Task requirements
Every line in the records below that holds "factorial" must be identified and copied.

(Plain-text document sources)
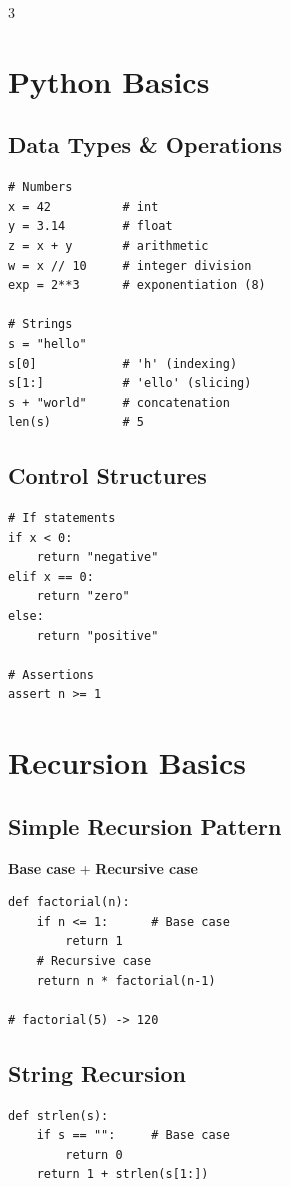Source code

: \documentclass[8pt,landscape,a4paper]{article}
\begin{document}
\begin{multicols}{3}
\setlength{\columnseprule}{0.4pt}

\section*{Python Basics}

\subsection*{Data Types \& Operations}
\begin{lstlisting}
# Numbers
x = 42          # int
y = 3.14        # float
z = x + y       # arithmetic
w = x // 10     # integer division
exp = 2**3      # exponentiation (8)

# Strings
s = "hello"
s[0]            # 'h' (indexing)
s[1:]           # 'ello' (slicing)
s + "world"     # concatenation
len(s)          # 5
\end{lstlisting}

\subsection*{Control Structures}
\begin{lstlisting}
# If statements
if x < 0:
    return "negative"
elif x == 0:
    return "zero"
else:
    return "positive"

# Assertions
assert n >= 1
\end{lstlisting}

\section*{Recursion Basics}

\subsection*{Simple Recursion Pattern}
\textbf{Base case} + \textbf{Recursive case}

\begin{lstlisting}
def factorial(n):
    if n <= 1:      # Base case
        return 1
    # Recursive case
    return n * factorial(n-1)

# factorial(5) -> 120
\end{lstlisting}

\subsection*{String Recursion}
\begin{lstlisting}
def strlen(s):
    if s == "":     # Base case
        return 0
    return 1 + strlen(s[1:])


\end{lstlisting}
\end{multicols}
\end{document}
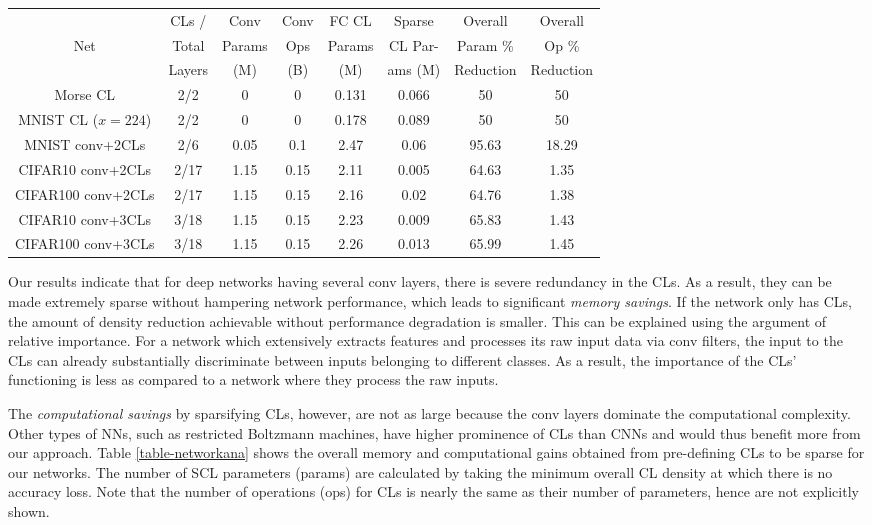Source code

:\documentclass[conference]{IEEEtran}
\begin{document}
\begin{table*}[!t]
\caption{Savings in some of our NN architectures due to pre-defined sparsity}
\label{table-networkana}
\centering
\begin{tabular}{|c|c|c|c|c|c|c|c|}
\hline
    & CLs /  & Conv   & Conv & FC CL  & Sparse  & Overall   & Overall  \\
Net & Total  & Params & Ops  & Params & CL Par- & Param \%  & Op \%    \\
    & Layers & (M)    & (B)  & (M)    & ams (M) & Reduction & Reduction \\
\hline
\hline
Morse CL  & 2/2 & 0 & 0 & 0.131 & 0.066 & 50 & 50 \\
\hline
MNIST CL ($x=224$) & 2/2 & 0 & 0 & 0.178 & 0.089 & 50 & 50 \\
\hline
MNIST conv+2CLs & 2/6 & 0.05 & 0.1 & 2.47 & 0.06 & 95.63 & 18.29 \\
\hline
CIFAR10 conv+2CLs & 2/17 & 1.15 & 0.15 & 2.11 & 0.005 & 64.63 & 1.35 \\
\hline
CIFAR100 conv+2CLs & 2/17 & 1.15 & 0.15 & 2.16 & 0.02 & 64.76 & 1.38 \\
\hline
CIFAR10 conv+3CLs & 3/18 & 1.15 & 0.15 & 2.23 & 0.009 & 65.83 & 1.43 \\
\hline
CIFAR100 conv+3CLs & 3/18 & 1.15 & 0.15 & 2.26 & 0.013 & 65.99 & 1.45 \\
\hline
\end{tabular}
\end{table*}

Our results indicate that for deep networks having several conv %
layers, there is severe redundancy in the CLs. As a result, they can be made extremely sparse without hampering network performance, which leads to significant \emph{memory savings}. If the network only has CLs, the amount of density reduction achievable without performance degradation is smaller. This can be explained using the argument of relative importance. For a network which extensively extracts features and processes its raw input data via conv filters, the input to the CLs can already substantially discriminate between inputs belonging to different classes. As a result, the importance of the CLs' functioning is less as compared to a network where they process the raw inputs. 

The \emph{computational savings} by sparsifying CLs, however, are not as large because the conv layers dominate the computational complexity. %
Other types of NNs, such as restricted Boltzmann machines, %
have higher prominence of CLs than CNNs and would thus benefit more from our approach. Table \ref{table-networkana} shows the overall memory and computational gains obtained from pre-defining CLs to be sparse for our networks. The number of SCL parameters (params) are calculated by taking the minimum overall CL density at which there is no accuracy loss. Note that the number of operations (ops) for CLs is nearly the same as their number of parameters, hence are not explicitly shown. %
\end{document}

Task result
def factorial(n):
    return n * factorial(n-1)
# factorial(5) -> 120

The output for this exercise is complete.